Just Fine

Okay, alright, fine, just fine, in the silence, in the self-imposed nothingness, in inhabiting this skull-sized universe and exploring all its corners, dissecting all that lies therein, traversing the deserts of my mind and learning to love the barrenness that often inhabits my heart, with wanting to get hurt so that I can be reminded that I am still alive, that I am still human and that I can still feel something, anything.

Okay, alright, fine, just fine, with being removed from everyone and far from everything, with edging towards a neurosis, rather, dipping and drowning in the neurosis, with being beset by the grand questions of the meaning of it all, the meaning of us all, whether any of it should make sense because it mostly does not.

Okay, alright, fine, just fine, with not being alright, with feeling sad and lonely and alone and cold and broke and daft, with watching life zip past before I have even tied my shoe laces and dusted the cobwebs off my old self, with having unrelieved longings that are slowly eating me up alive, with not knowing what to do with the love I am given and ending up tarnishing it, with being told no with what is unsaid, with feeling pushed away by the same arms that once could never tire of our embrace.

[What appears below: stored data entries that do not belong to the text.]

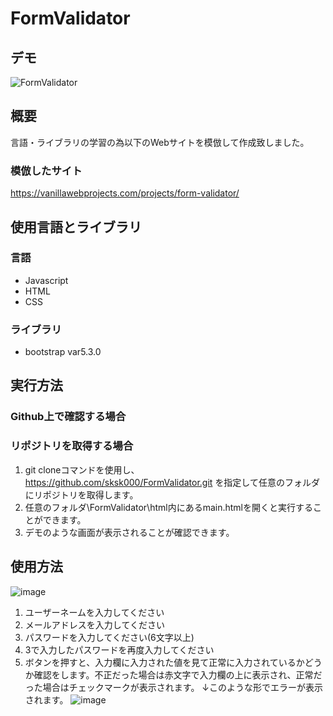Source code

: # FormValidator
## デモ
![FormValidator](https://github.com/sksk000/FormValidator/assets/137740372/f5792780-76cc-46ae-b31c-05ed4654e050)

## 概要
言語・ライブラリの学習の為以下のWebサイトを模倣して作成致しました。

### 模倣したサイト
https://vanillawebprojects.com/projects/form-validator/

## 使用言語とライブラリ
### 言語
- Javascript
- HTML
- CSS

### ライブラリ
- bootstrap var5.3.0

## 実行方法
### Github上で確認する場合
### リポジトリを取得する場合
1. git cloneコマンドを使用し、https://github.com/sksk000/FormValidator.git を指定して任意のフォルダにリポジトリを取得します。
2. 任意のフォルダ\FormValidator\html内にあるmain.htmlを開くと実行することができます。
3. デモのような画面が表示されることが確認できます。

## 使用方法
![image](https://github.com/sksk000/FormValidator/assets/137740372/2a5fdcf6-5acb-49ef-a4d1-d6944e579bab)
1. ユーザーネームを入力してください
2. メールアドレスを入力してください
3. パスワードを入力してください(6文字以上)
4. 3で入力したパスワードを再度入力してください
5. ボタンを押すと、入力欄に入力された値を見て正常に入力されているかどうか確認をします。不正だった場合は赤文字で入力欄の上に表示され、正常だった場合はチェックマークが表示されます。
↓このような形でエラーが表示されます。
 ![image](https://github.com/sksk000/FormValidator/assets/137740372/af293a52-e9b2-4a0d-8009-948953dfd6c7)

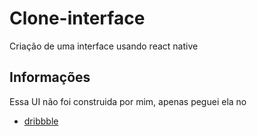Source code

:# Clone-interface

Criação de uma interface usando react native

## Informações

Essa UI não foi construida por mim, apenas peguei ela no 

- [dribbble](https://www.dribbble.com)
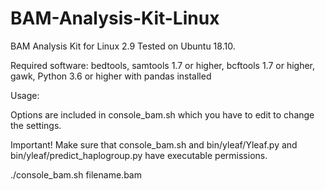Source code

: # BAM-Analysis-Kit-Linux
BAM Analysis Kit for Linux 2.9
Tested on Ubuntu 18.10.

Required software:
bedtools, samtools 1.7 or higher, bcftools 1.7 or higher, gawk, Python 3.6 or higher with pandas installed

Usage:

Options are included in console_bam.sh which you have to edit to change the settings.

Important! Make sure that console_bam.sh and bin/yleaf/Yleaf.py and bin/yleaf/predict_haplogroup.py have executable permissions.

./console_bam.sh filename.bam
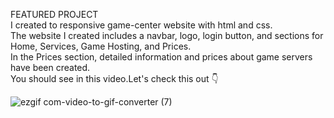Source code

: FEATURED PROJECT
<br>
I created to responsive game-center website with html and css.
<br>
The website I created includes a navbar, logo, login button, and sections for Home, Services, Game Hosting, and Prices.
<br>
In the Prices section, detailed information and prices about game servers have been created.
<br>
You should see in this video.Let's check this out &#128071;
<br>

![ezgif com-video-to-gif-converter (7)](https://github.com/user-attachments/assets/0a2754ca-bae5-453d-8f06-b677ecdd42a5)
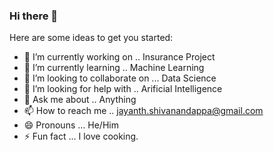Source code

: ### Hi there 👋



Here are some ideas to get you started:

- 🔭 I’m currently working on .. Insurance Project
- 🌱 I’m currently learning .. Machine Learning
- 👯 I’m looking to collaborate on ... Data Science 
- 🤔 I’m looking for help with .. Arificial Intelligence 
- 💬 Ask me about .. Anything 
- 📫 How to reach me .. jayanth.shivanandappa@gmail.com
- 😄 Pronouns ... He/Him
- ⚡ Fun fact ... I love cooking.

Okay, alright, fine, just fine, with being a stereotype: the depressed and brooding writer, the cynical, impatient and righteous magnificent observer of the middling masses with their mundane middle-class problems of work and school and relationships and where the next gig will be, of “how we should rock Nax-Vegas this weekend” and how “I can’t find the wedding dress I’m looking for… LOL!”, with being at once envious and wishing for what they have but feeling inexplicably removed from their simple world.

Okay, alright, fine, just fine, with having a poor grasp of irony, with the all-too-late realization that I am that which I ridicule and scoff at, that I am part of that mundane middle class and wanting to strike out every word on every one of my pages, with the epiphanic discovery that I am full of contradictions and hypocrisies, that double-standards are often a way of life for me, that sometimes I do not do as I say nor say as I do and that I lie and cheat and that I am not always an upright person.

Okay, alright, fine, I am just fine.